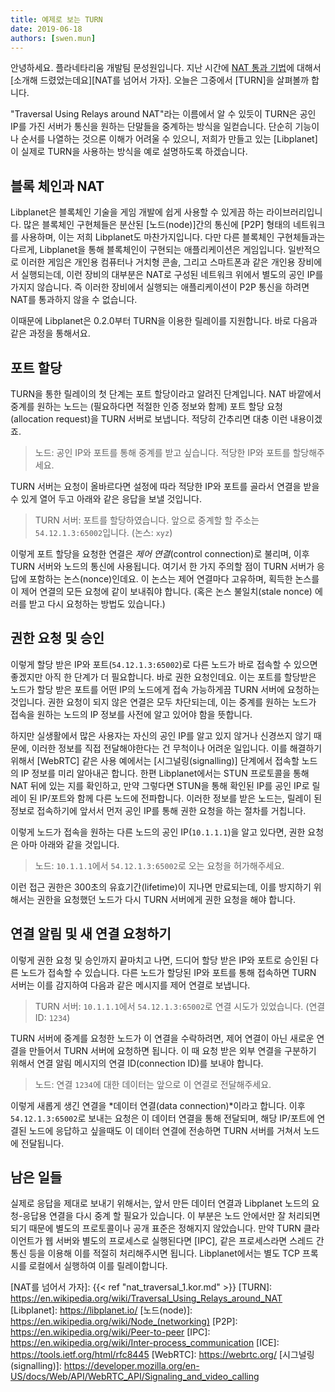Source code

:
 ```yaml
---
title: 예제로 보는 TURN
date: 2019-06-18
authors: [swen.mun]
---
```


안녕하세요. 플라네타리움 개발팀 문성원입니다. 지난 시간에 [NAT 통과 기법]에 대해서 [소개해 드렸었는데요][NAT를 넘어서 가자]. 오늘은 그중에서 [TURN]을 살펴볼까 합니다.

"Traversal Using Relays around NAT"라는 이름에서 알 수 있듯이 TURN은 공인 IP를 가진 서버가 통신을 원하는 단말들을 중계하는 방식을 일컫습니다. 단순히 기능이나 순서를 나열하는 것으론 이해가 어려울 수 있으니, 저희가 만들고 있는 [Libplanet]이 실제로 TURN을 사용하는 방식을 예로 설명하도록 하겠습니다.

## 블록 체인과 NAT 

Libplanet은 블록체인 기술을 게임 개발에 쉽게 사용할 수 있게끔 하는 라이브러리입니다. 많은 블록체인 구현체들은 분산된 [노드(node)]간의 통신에 [P2P] 형태의 네트워크를 사용하며, 이는 저희 Libplanet도 마찬가지입니다. 다만 다른 블록체인 구현체들과는 다르게, Libplanet을 통해 블록체인이 구현되는 애플리케이션은 게임입니다. 일반적으로 이러한 게임은 개인용 컴퓨터나 거치형 콘솔, 그리고 스마트폰과 같은 개인용 장비에서 실행되는데, 이런 장비의 대부분은 NAT로 구성된 네트워크 위에서 별도의 공인 IP를 가지지 않습니다. 즉 이러한 장비에서 실행되는 애플리케이션이 P2P 통신을 하려면 NAT를 통과하지 않을 수 없습니다.
 
이때문에 Libplanet은 0.2.0부터 TURN을 이용한 릴레이를 지원합니다. 바로 다음과 같은 과정을 통해서요.


## 포트 할당

TURN을 통한 릴레이의 첫 단계는 포트 할당이라고 알려진 단계입니다. NAT 바깥에서 중계를 원하는 노드는 (필요하다면 적절한 인증 정보와 함께) 포트 할당 요청(allocation request)을 TURN 서버로 보냅니다. 적당히 간추리면 대충 이런 내용이겠죠.

> 노드: 공인 IP와 포트를 통해 중계를 받고 싶습니다. 적당한 IP와 포트를 할당해주세요.

TURN 서버는 요청이 올바르다면 설정에 따라 적당한 IP와 포트를 골라서 연결을 받을 수 있게 열어 두고 아래와 같은 응답을 보낼 것입니다.

> TURN 서버: 포트를 할당하였습니다. 앞으로 중계할 할 주소는 `54.12.1.3:65002`입니다. (논스: `xyz`)

이렇게 포트 할당을 요청한 연결은 *제어 연결*(control connection)로 불리며, 이후 TURN 서버와 노드의 통신에 사용됩니다. 여기서 한 가지 주의할 점이 TURN 서버가 응답에 포함하는 논스(nonce)인데요. 이 논스는 제어 연결마다 고유하며, 획득한 논스를 이 제어 연결의 모든 요청에 같이 보내줘야 합니다. (혹은 논스 불일치(stale nonce) 에러를 받고 다시 요청하는 방법도 있습니다.)

## 권한 요청 및 승인

이렇게 할당 받은 IP와 포트(`54.12.1.3:65002`)로 다른 노드가 바로 접속할 수 있으면 좋겠지만 아직 한 단계가 더 필요합니다. 바로 권한 요청인데요. 이는 포트를 할당받은 노드가 할당 받은 포트를 어떤 IP의 노드에게 접속 가능하게끔 TURN 서버에 요청하는 것입니다. 권한 요청이 되지 않은 연결은 모두 차단되는데, 이는 중계를 원하는 노드가 접속을 원하는 노드의 IP 정보를 사전에 알고 있어야 함을 뜻합니다. 

하지만 실생활에서 많은 사용자는 자신의 공인 IP를 알고 있지 않거나 신경쓰지 않기 때문에, 이러한 정보를 직접 전달해야한다는 건 무척이나 어려운 일입니다. 이를 해결하기 위해서 [WebRTC] 같은 사용 예에서는 [시그널링(signalling)] 단계에서 접속할 노드의 IP 정보를 미리 알아내곤 합니다. 한편 Libplanet에서는 STUN 프로토콜을 통해 NAT 뒤에 있는 지를 확인하고, 만약 그렇다면 STUN을 통해 확인된 IP를 공인 IP로 릴레이 된 IP/포트와 함께 다른 노드에 전파합니다. 이러한 정보를 받은 노드는, 릴레이 된 정보로 접속하기에 앞서서 먼저 공인 IP를 통해 권한 요청을 하는 절차를 거칩니다.

이렇게 노드가 접속을 원하는 다른 노드의 공인 IP(`10.1.1.1`)을 알고 있다면, 권한 요청은 아마 아래와 같을 것입니다.

> 노드: `10.1.1.1`에서 `54.12.1.3:65002`로 오는 요청을 허가해주세요.

이런 접근 권한은 300초의 유효기간(lifetime)이 지나면 만료되는데, 이를 방지하기 위해서는 권한을 요청했던 노드가 다시 TURN 서버에게 권한 요청을 해야 합니다.

## 연결 알림 및 새 연결 요청하기

이렇게 권한 요청 및 승인까지 끝마치고 나면, 드디어 할당 받은 IP와 포트로 승인된 다른 노드가 접속할 수 있습니다. 다른 노드가 할당된 IP와 포트를 통해 접속하면 TURN 서버는 이를 감지하여 다음과 같은 메시지를 제어 연결로 보냅니다.

> TURN 서버: `10.1.1.1`에서 `54.12.1.3:65002`로 연결 시도가 있었습니다. (연결 ID: `1234`)

TURN 서버에 중계를 요청한 노드가 이 연결을 수락하려면, 제어 연결이 아닌 새로운 연결을 만들어서 TURN 서버에 요청하면 됩니다. 이 때 요청 받은 외부 연결을 구분하기 위해서 연결 알림 메시지의 연결 ID(connection ID)를 보내야 합니다.

> 노드: 연결 `1234`에 대한 데이터는 앞으로 이 연결로 전달해주세요.

이렇게 새롭게 생긴 연결을 *데이터 연결(data connection)*이라고 합니다. 이후 `54.12.1.3:65002`로 보내는 요청은 이 데이터 연결을 통해 전달되며, 해당 IP/포트에 연결된 노드에 응답하고 싶을때도 이 데이터 연결에 전송하면 TURN 서버를 거쳐서 노드에 전달됩니다.

## 남은 일들

실제로 응답을 제대로 보내기 위해서는, 앞서 만든 데이터 연결과 Libplanet 노드의 요청-응답용 연결을 다시 중계 할 필요가 있습니다. 이 부분은 노드 안에서만 잘 처리되면 되기 때문에 별도의 프로토콜이나 공개 표준은 정해지지 않았습니다. 만약 TURN 클라이언트가 웹 서버와 별도의 프로세스로 실행된다면 [IPC], 같은 프로세스라면 스레드 간 통신 등을 이용해 이를 적절히 처리해주시면 됩니다. Libplanet에서는 별도 TCP 프록시를 로컬에서 실행하여 이를 릴레이합니다.


[NAT 통과 기법]: https://en.wikipedia.org/wiki/NAT_traversal
[NAT를 넘어서 가자]: {{< ref "nat_traversal_1.kor.md" >}}
[TURN]: https://en.wikipedia.org/wiki/Traversal_Using_Relays_around_NAT
[Libplanet]: https://libplanet.io/
[노드(node)]: https://en.wikipedia.org/wiki/Node_(networking)
[P2P]: https://en.wikipedia.org/wiki/Peer-to-peer
[IPC]: https://en.wikipedia.org/wiki/Inter-process_communication
[ICE]: https://tools.ietf.org/html/rfc8445
[WebRTC]: https://webrtc.org/
[시그널링(signalling)]: https://developer.mozilla.org/en-US/docs/Web/API/WebRTC_API/Signaling_and_video_calling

+===+

* [Task brief] Within the material above, copy exactly the lines from the line that holds "이런 접근 권한은 300초의" up to and including the line that holds "이렇게 권한 요청 및".

* [Written response]
이런 접근 권한은 300초의 유효기간(lifetime)이 지나면 만료되는데, 이를 방지하기 위해서는 권한을 요청했던 노드가 다시 TURN 서버에게 권한 요청을 해야 합니다.

## 연결 알림 및 새 연결 요청하기

이렇게 권한 요청 및 승인까지 끝마치고 나면, 드디어 할당 받은 IP와 포트로 승인된 다른 노드가 접속할 수 있습니다. 다른 노드가 할당된 IP와 포트를 통해 접속하면 TURN 서버는 이를 감지하여 다음과 같은 메시지를 제어 연결로 보냅니다.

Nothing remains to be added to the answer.